Uma curta reflexão...

O autocarro organizado pelos Ultras Auri-Negros chega a Marco de Canavezes. Tal como tinha acontecido na Maia e acontece sempre por onde os UAN passam, a população local vem à janela das suas casas, as pessoas que circulam na rua param, aqueles que estão nos cafés interrompem as conversas de ocasião e vêm à porta espreitar a comitiva auri-negra. O impacto da chegada é um momento sublime de afirmação da grandeza do SC Beira-Mar. Os cânticos e o entusiasmo dos UAN não deixam ninguém indiferente!
Mesmo ao lado do autocarro auri-negro, o autocarro que transportou a equipa. Alguns adeptos do Beira-Mar que já se encontravam em Marco, acenam como quem diz "Vamos ganhar!".
Entretanto, dois elementos da direcção dos UAN saem de autocarro para ir comprar os bilhetes, enquanto os restantes elementos esperam ansiosamente pelo momento de sair pela porta do autocarro e receber o pedaço de papel (algumas vezes tão caro...) que garante a entrada no estádio. À distância da vista, alguns elementos da direcção do Beira-Mar junto à entrada dos balneários. O Presidente, Artur Filipe, dirige-se em direcção ao autocarro e pede-me (eu estava junto à porta) licença para entrar. Sobe as escadas do autocarro e dirige algumas palavras de agradecimento e incentivo à comitiva. Um gesto simbólico mas que poucas poucas claques se podem orgulhar. Em pleno território do adversário, à vista de todos, Artur Filipe não manifestou desprezo ou vergonha pela claque do clube. Quantos e quantos dirigentes, por este país fora, nem sequer são capazes de olhar nos olhos dos elementos das suas claques, simplesmente dialogar com os seus adeptos, quanto mais, entrar por espontânea vontade num dos locais mais íntimos de uma claque - o autocarro.
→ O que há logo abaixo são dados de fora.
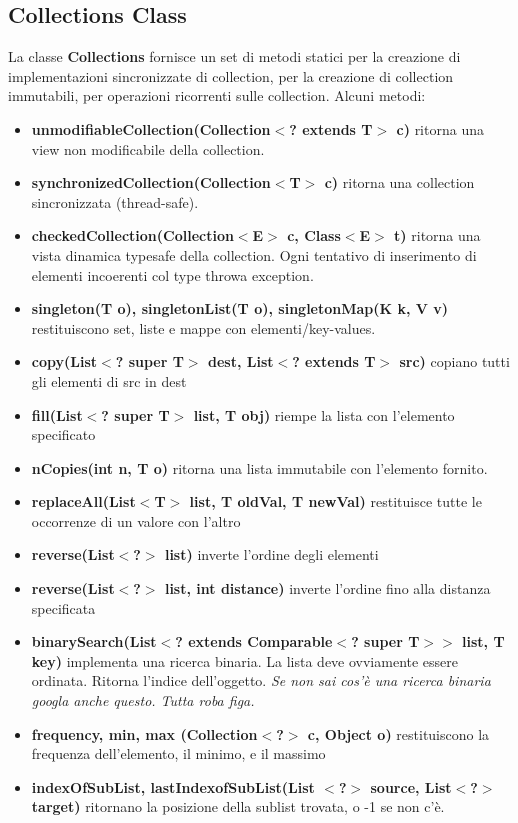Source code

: \documentclass[11pt]{article}
\begin{document}
\subsection{Collections Class}
La classe \textbf{Collections} fornisce un set di metodi statici per la creazione di implementazioni sincronizzate di collection, per la creazione di collection immutabili, per operazioni ricorrenti sulle collection.
Alcuni metodi:
\begin{itemize}
    \item \textbf{unmodifiableCollection(Collection$<$? extends T$>$ c)} ritorna una view non modificabile della collection. 
    \item \textbf{synchronizedCollection(Collection$<$T$>$ c)} ritorna una collection sincronizzata (thread-safe).
    \item \textbf{checkedCollection(Collection$<$E$>$ c, Class$<$E$>$ t)} ritorna una vista dinamica typesafe della collection. Ogni tentativo di inserimento di elementi incoerenti col type throwa exception.
    \item \textbf{singleton(T o), singletonList(T o), singletonMap(K k, V v)} restituiscono set, liste e mappe con elementi/key-values.
    \item \textbf{copy(List$<$? super T$>$ dest, List$<$? extends T$>$ src)} copiano tutti gli elementi di src in dest 
    \item \textbf{fill(List$<$? super T$>$ list, T obj)} riempe la lista con l'elemento specificato 
    \item \textbf{nCopies(int n, T o)} ritorna una lista immutabile con l'elemento fornito.
    \item \textbf{replaceAll(List$<$T$>$ list, T oldVal, T newVal)} restituisce tutte le occorrenze di un valore con l'altro 
    \item \textbf{reverse(List$<$?$>$ list)} inverte l'ordine degli elementi
    \item \textbf{reverse(List$<$?$>$ list, int distance)} inverte l'ordine fino alla distanza specificata
    \item \textbf{binarySearch(List$<$? extends Comparable$<$? super T$>$$>$ list, T key)} implementa una ricerca binaria. La lista deve ovviamente essere ordinata. Ritorna l'indice dell'oggetto. \textit{Se non sai cos'è una ricerca binaria googla anche questo. Tutta roba figa.}
    \item \textbf{frequency, min, max (Collection$<$?$>$ c, Object o)} restituiscono la frequenza dell'elemento, il minimo, e il massimo
    \item \textbf{indexOfSubList, lastIndexofSubList(List $<$?$>$ source, List$<$?$>$ target)} ritornano la posizione della sublist trovata, o -1 se non c'è. 
\end{itemize}
\end{document}
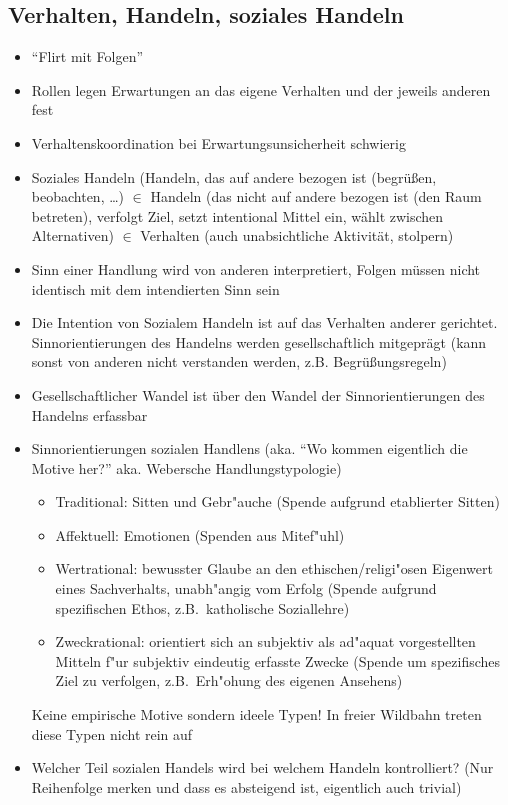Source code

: \documentclass[a4paper, 12pt]{scrartcl}
\begin{document}
\subsection{Verhalten, Handeln, soziales Handeln}
\begin{itemize}
	\item
		\enquote{Flirt mit Folgen}
	\item
		Rollen legen Erwartungen an das eigene Verhalten und der jeweils anderen fest
	\item
		Verhaltenskoordination bei Erwartungsunsicherheit schwierig
	\item
		Soziales Handeln (Handeln, das auf andere bezogen ist (begrüßen, beobachten, \dots) $\in$ Handeln (das nicht auf andere bezogen ist (den Raum betreten), verfolgt Ziel, setzt intentional Mittel ein, wählt zwischen Alternativen) $\in$ Verhalten (auch unabsichtliche Aktivität, stolpern)
	\item
		Sinn einer Handlung wird von anderen interpretiert, Folgen müssen nicht identisch mit dem intendierten Sinn sein
	\item
		Die Intention von Sozialem Handeln ist auf das Verhalten anderer gerichtet. Sinnorientierungen des Handelns werden gesellschaftlich mitgeprägt (kann sonst von anderen nicht verstanden werden, z.B. Begrüßungsregeln)
	\item
		Gesellschaftlicher Wandel ist über den Wandel der Sinnorientierungen des Handelns erfassbar

	\item
		Sinnorientierungen sozialen Handlens (aka. \enquote{Wo kommen eigentlich die Motive her?} aka. Webersche Handlungstypologie)
		\begin{itemize}
			\item
				Traditional: Sitten und Gebr"auche (Spende aufgrund etablierter Sitten)
			\item
				Affektuell: Emotionen (Spenden aus Mitef"uhl)
			\item
				Wertrational: bewusster Glaube an den ethischen/religi"osen Eigenwert eines Sachverhalts, unabh"angig vom Erfolg (Spende aufgrund spezifischen Ethos, z.B.\ katholische Soziallehre)
			\item
				Zweckrational: orientiert sich an subjektiv als ad"aquat vorgestellten Mitteln f"ur subjektiv eindeutig erfasste Zwecke (Spende um spezifisches Ziel zu verfolgen, z.B.\ Erh"ohung des eigenen Ansehens)
		\end{itemize}
		Keine empirische Motive sondern ideele Typen! In freier Wildbahn treten diese Typen nicht rein auf
	\item
		Welcher Teil sozialen Handels wird bei welchem Handeln kontrolliert? (Nur Reihenfolge merken und dass es absteigend ist, eigentlich auch trivial)


\end{itemize}
\end{document}
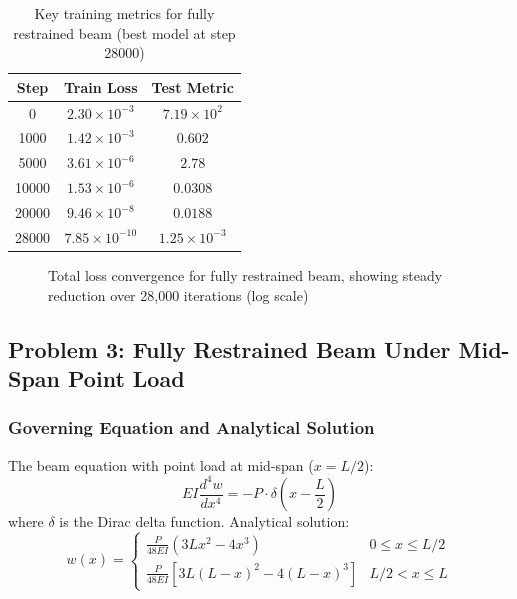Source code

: \documentclass[12pt]{article}
\begin{document}
\begin{table}[htbp]
	\centering
	\begin{tabular}{c c c}
		\toprule
		\textbf{Step} & \textbf{Train Loss} & \textbf{Test Metric} \\
		\midrule
		0 & $2.30 \times 10^{-3}$ & $7.19 \times 10^{2}$ \\
		1000 & $1.42 \times 10^{-3}$ & $0.602$ \\
		5000 & $3.61 \times 10^{-6}$ & $2.78$ \\
		10000 & $1.53 \times 10^{-6}$ & $0.0308$ \\
		20000 & $9.46 \times 10^{-8}$ & $0.0188$ \\
		28000 & $7.85 \times 10^{-10}$ & $1.25 \times 10^{-3}$ \\
		\bottomrule
	\end{tabular}
	\caption{Key training metrics for fully restrained beam (best model at step 28000)}
\end{table}

\begin{figure}[htbp]
	\centering
	\caption{Total loss convergence for fully restrained beam, showing steady reduction over 28,000 iterations (log scale)}
	\label{fig:restrained_convergence}
\end{figure}

\subsection{Problem 3: Fully Restrained Beam Under Mid-Span Point Load}
\subsubsection{Governing Equation and Analytical Solution}
The beam equation with point load at mid-span ($x = L/2$):
\begin{equation}
	EI \frac{d^4 w}{dx^4} = -P \cdot \delta\left(x - \frac{L}{2}\right)
	\label{eq:point_load_pde}
\end{equation}
where $\delta$ is the Dirac delta function. Analytical solution:
\begin{equation}
	w(x) = 
	\begin{cases} 
		\frac{P}{48EI}(3Lx^2 - 4x^3) & 0 \leq x \leq L/2 \\
		\frac{P}{48EI}[3L(L-x)^2 - 4(L-x)^3] & L/2 < x \leq L 
	\end{cases}
	\label{eq:point_load_solution}
\end{equation}
\end{document}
Este gesto simbólico não deve ser apenas motivo de auto-congratulação por parte dos UAN. O seu alcance deve ser entendido, também, como um acto de responsabilização. Só um grupo com a tradição e a cultura dos UAN se pode orgulhar de pequenos gestos como este, mas é preciso não esquecer que no futebol quase tudo é efémero. Numa sociedade em que é mais fácil destruir do que construir, e o que define as pessoas são as suas atitudes, cumpre aos actuais elementos e direcção zelar por este património de confiança adquirido.